Write out every entry exactly as it stands.
◇ ◇ ◇ ◇ ◇ ◇ ◇
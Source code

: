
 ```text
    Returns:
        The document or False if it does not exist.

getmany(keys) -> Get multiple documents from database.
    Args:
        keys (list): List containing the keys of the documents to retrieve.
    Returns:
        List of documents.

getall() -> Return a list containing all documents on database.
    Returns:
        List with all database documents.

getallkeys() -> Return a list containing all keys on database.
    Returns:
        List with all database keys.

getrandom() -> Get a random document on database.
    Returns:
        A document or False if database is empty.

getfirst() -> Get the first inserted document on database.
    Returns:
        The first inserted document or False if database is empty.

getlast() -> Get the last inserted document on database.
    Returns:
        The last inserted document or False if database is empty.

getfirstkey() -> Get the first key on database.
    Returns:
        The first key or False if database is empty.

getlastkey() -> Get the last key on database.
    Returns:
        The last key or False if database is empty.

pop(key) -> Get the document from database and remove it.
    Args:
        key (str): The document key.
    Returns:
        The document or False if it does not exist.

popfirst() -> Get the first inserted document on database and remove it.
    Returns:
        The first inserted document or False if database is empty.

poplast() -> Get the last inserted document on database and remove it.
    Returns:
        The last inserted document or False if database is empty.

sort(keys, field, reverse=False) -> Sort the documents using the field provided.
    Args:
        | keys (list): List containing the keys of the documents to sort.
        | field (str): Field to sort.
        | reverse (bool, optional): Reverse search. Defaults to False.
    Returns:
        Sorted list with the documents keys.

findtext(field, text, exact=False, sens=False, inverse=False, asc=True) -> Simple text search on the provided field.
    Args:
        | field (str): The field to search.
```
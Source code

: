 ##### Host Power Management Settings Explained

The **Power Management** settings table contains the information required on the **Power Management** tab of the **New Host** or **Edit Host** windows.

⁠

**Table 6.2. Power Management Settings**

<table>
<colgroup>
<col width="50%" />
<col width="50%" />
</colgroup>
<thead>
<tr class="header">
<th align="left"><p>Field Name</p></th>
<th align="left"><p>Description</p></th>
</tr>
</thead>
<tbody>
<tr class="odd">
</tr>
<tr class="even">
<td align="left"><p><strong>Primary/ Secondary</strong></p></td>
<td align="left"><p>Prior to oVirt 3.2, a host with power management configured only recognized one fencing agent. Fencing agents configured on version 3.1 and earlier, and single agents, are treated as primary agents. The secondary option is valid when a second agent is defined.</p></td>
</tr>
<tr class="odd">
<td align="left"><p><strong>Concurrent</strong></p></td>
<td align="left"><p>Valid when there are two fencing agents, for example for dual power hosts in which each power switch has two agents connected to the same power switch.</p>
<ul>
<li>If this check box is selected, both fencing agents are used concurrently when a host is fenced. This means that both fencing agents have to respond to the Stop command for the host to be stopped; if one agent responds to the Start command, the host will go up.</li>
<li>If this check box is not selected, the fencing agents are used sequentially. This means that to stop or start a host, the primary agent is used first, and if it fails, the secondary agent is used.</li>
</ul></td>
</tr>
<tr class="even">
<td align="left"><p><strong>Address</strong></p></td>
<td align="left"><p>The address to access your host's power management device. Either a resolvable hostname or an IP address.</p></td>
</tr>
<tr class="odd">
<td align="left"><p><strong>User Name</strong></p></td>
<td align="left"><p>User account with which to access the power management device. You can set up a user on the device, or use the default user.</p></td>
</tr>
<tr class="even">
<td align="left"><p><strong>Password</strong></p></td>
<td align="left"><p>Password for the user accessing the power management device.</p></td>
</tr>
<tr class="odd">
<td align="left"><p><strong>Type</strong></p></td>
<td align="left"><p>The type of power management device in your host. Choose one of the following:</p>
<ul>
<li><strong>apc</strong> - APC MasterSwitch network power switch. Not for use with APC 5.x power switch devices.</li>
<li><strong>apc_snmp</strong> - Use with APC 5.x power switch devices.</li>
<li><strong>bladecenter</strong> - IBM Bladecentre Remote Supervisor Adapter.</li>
◇ ◇ ◇ ◇ ◇ ◇ ◇
Expected output:
Source code

:
 ```text
    Returns:
        The document or False if it does not exist.

getmany(keys) -> Get multiple documents from database.
    Args:
        keys (list): List containing the keys of the documents to retrieve.
    Returns:
        List of documents.

getall() -> Return a list containing all documents on database.
    Returns:
        List with all database documents.

getallkeys() -> Return a list containing all keys on database.
    Returns:
        List with all database keys.

getrandom() -> Get a random document on database.
    Returns:
        A document or False if database is empty.

getfirst() -> Get the first inserted document on database.
    Returns:
        The first inserted document or False if database is empty.

getlast() -> Get the last inserted document on database.
    Returns:
        The last inserted document or False if database is empty.

getfirstkey() -> Get the first key on database.
    Returns:
        The first key or False if database is empty.

getlastkey() -> Get the last key on database.
    Returns:
        The last key or False if database is empty.

pop(key) -> Get the document from database and remove it.
    Args:
        key (str): The document key.
    Returns:
        The document or False if it does not exist.

popfirst() -> Get the first inserted document on database and remove it.
    Returns:
        The first inserted document or False if database is empty.

poplast() -> Get the last inserted document on database and remove it.
    Returns:
        The last inserted document or False if database is empty.

sort(keys, field, reverse=False) -> Sort the documents using the field provided.
    Args:
        | keys (list): List containing the keys of the documents to sort.
        | field (str): Field to sort.
        | reverse (bool, optional): Reverse search. Defaults to False.
    Returns:
        Sorted list with the documents keys.

findtext(field, text, exact=False, sens=False, inverse=False, asc=True) -> Simple text search on the provided field.
    Args:
        | field (str): The field to search.
```
Source code

: ##### Host Power Management Settings Explained

The **Power Management** settings table contains the information required on the **Power Management** tab of the **New Host** or **Edit Host** windows.

⁠

**Table 6.2. Power Management Settings**

<table>
<colgroup>
<col width="50%" />
<col width="50%" />
</colgroup>
<thead>
<tr class="header">
<th align="left"><p>Field Name</p></th>
<th align="left"><p>Description</p></th>
</tr>
</thead>
<tbody>
<tr class="odd">
</tr>
<tr class="even">
<td align="left"><p><strong>Primary/ Secondary</strong></p></td>
<td align="left"><p>Prior to oVirt 3.2, a host with power management configured only recognized one fencing agent. Fencing agents configured on version 3.1 and earlier, and single agents, are treated as primary agents. The secondary option is valid when a second agent is defined.</p></td>
</tr>
<tr class="odd">
<td align="left"><p><strong>Concurrent</strong></p></td>
<td align="left"><p>Valid when there are two fencing agents, for example for dual power hosts in which each power switch has two agents connected to the same power switch.</p>
<ul>
<li>If this check box is selected, both fencing agents are used concurrently when a host is fenced. This means that both fencing agents have to respond to the Stop command for the host to be stopped; if one agent responds to the Start command, the host will go up.</li>
<li>If this check box is not selected, the fencing agents are used sequentially. This means that to stop or start a host, the primary agent is used first, and if it fails, the secondary agent is used.</li>
</ul></td>
</tr>
<tr class="even">
<td align="left"><p><strong>Address</strong></p></td>
<td align="left"><p>The address to access your host's power management device. Either a resolvable hostname or an IP address.</p></td>
</tr>
<tr class="odd">
<td align="left"><p><strong>User Name</strong></p></td>
<td align="left"><p>User account with which to access the power management device. You can set up a user on the device, or use the default user.</p></td>
</tr>
<tr class="even">
<td align="left"><p><strong>Password</strong></p></td>
<td align="left"><p>Password for the user accessing the power management device.</p></td>
</tr>
<tr class="odd">
<td align="left"><p><strong>Type</strong></p></td>
<td align="left"><p>The type of power management device in your host. Choose one of the following:</p>
<ul>
<li><strong>apc</strong> - APC MasterSwitch network power switch. Not for use with APC 5.x power switch devices.</li>
<li><strong>apc_snmp</strong> - Use with APC 5.x power switch devices.</li>
<li><strong>bladecenter</strong> - IBM Bladecentre Remote Supervisor Adapter.</li>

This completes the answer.